The Syracuse, N.Y.-based company — which is Burger King’s largest franchisee — said revenue rose 87.5 percent to $162.6 million in the fourth quarter ended Dec. 30, 2012, which included $71.7 million in sales from the restaurants Carrols acquired from Burger King.
Average weekly sales at Carrols’ legacy restaurants rose 8 percent, to $23,967 from $22,198 in last year’s period. Average weekly sales for the acquired restaurants were $20,160. In an earnings call with analysts, Carrols chief executive Daniel Accordino said the company hopes to close that gap by 2014.
Commenting on the increased sales at the legacy restaurants, which have posted increases for six consecutive quarters, Accordino said, “We believe that the combination of innovation and targeted promotions from Burger King has enabled us to broaden our customer demographic, attract new customers and raise our average check. Profitability and restaurant operating margins have improved at our legacy restaurants reflecting the positive impact of Burger King's brand initiatives.”
Accordino said those initiatives at Burger King “have broadened our appeal to a wider demographic, including women and customers 50 and older, and have provided a better balance of value and premium offerings.”

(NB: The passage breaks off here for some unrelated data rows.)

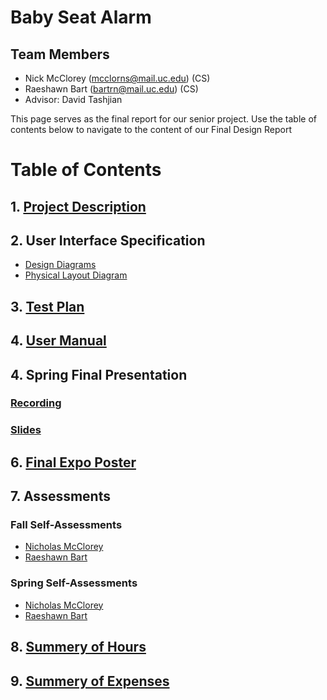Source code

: # Baby Seat Alarm
## Team Members
- Nick McClorey (mcclorns@mail.uc.edu)  (CS)
- Raeshawn Bart (bartrn@mail.uc.edu)    (CS)
- Advisor: David Tashjian

This page serves as the final report for our senior project. Use the table of contents below to navigate to the content of our Final Design Report

# Table of Contents

## 1. [Project Description](Project_Description.md)

## 2. User Interface Specification
- [Design Diagrams](hw/Diagrams.pdf)
- [Physical Layout Diagram](img/physical_layout.png)

## 3. [Test Plan](Test_Plan.pdf)

## 4. [User Manual](hw/UserManual.md)

## 4. Spring Final Presentation
### [Recording](output.mp4)
### [Slides](hw/Senior-Project-Slides.pdf)

## 6. [Final Expo Poster](Poster.pdf)

## 7. Assessments
### Fall Self-Assessments
- [Nicholas McClorey](hw/Nick_McClorey_individual_capstone_assessment.pdf)
- [Raeshawn Bart](hw/individual_capstone_raeshawn_bart.pdf)
### Spring Self-Assessments
- [Nicholas McClorey](hw/self_assessment_spring_Nick_McClorey.pdf)
- [Raeshawn Bart](hw/self_assesment_spring_raeshawn_bart.txt)

## 8. [Summery of Hours](hours.md)

## 9. [Summery of Expenses](expenses.md)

New product introductions in April, along with the quick-service chain’s limited-time promotions, “have been effective in driving both sales and customer traffic throughout the year,” he said. “Premium limited-time offers in the fourth quarter included products such as the Wisconsin Cheddar Whopper, the Angry Whopper and the Parmesan sandwich. Other promotions included the 55th Whopper anniversary promotion, which offered a Whopper for 55 cents when customers bought one at full price, and a $1 Minibon promotion and a holiday sweets menu.”
Carrols is experiencing positive momentum from remodeling initiatives, and upgraded 80 restaurants in 2012 to the new 20/20 design, Accordino said.
For the quarter, Carrols posted a net loss from continuing operations of $8.8 million, or 39 cents per share, compared with a loss of $0.3 million, or 2 cents per share, in the year-ago period. The company said the net loss from continuing operations included certain charges — such as acquisition-related integration costs — totaling about $4 million, or 11 cents per share, which if factored in results in a total net loss of 28 cents per share.
For the full year ended Dec. 30, Carrols’ reported a 55.3-percent increase in revenue to $539.6 million, which includes a contribution of $174.3 million from the newly acquired Burger King units. Carrols posted a net loss from continuing operations for the year of $18.8 million, or 83 cents per share, compared with the preceding year’s loss of $500,000, or 2 cents per share.
Same-store sales at legacy restaurants increased 7.1 percent for the year.
Accordino told financial analysts that Carrols will continue to move ahead with its remodeling plans, spending $30 million to $40 million to complete 90 to 120 remodels in 2013. He said remodeled units have generated an 8- to 10-percent increase in sales.
Carrols anticipates closing four to six restaurants in 2013. At the end of the year, Carrols operated a total of 572 restaurants.
The company projected total revenue would climb to $670 million to $700 million in 2013, while same-store sales at legacy operations would rise 2 to 4 percent.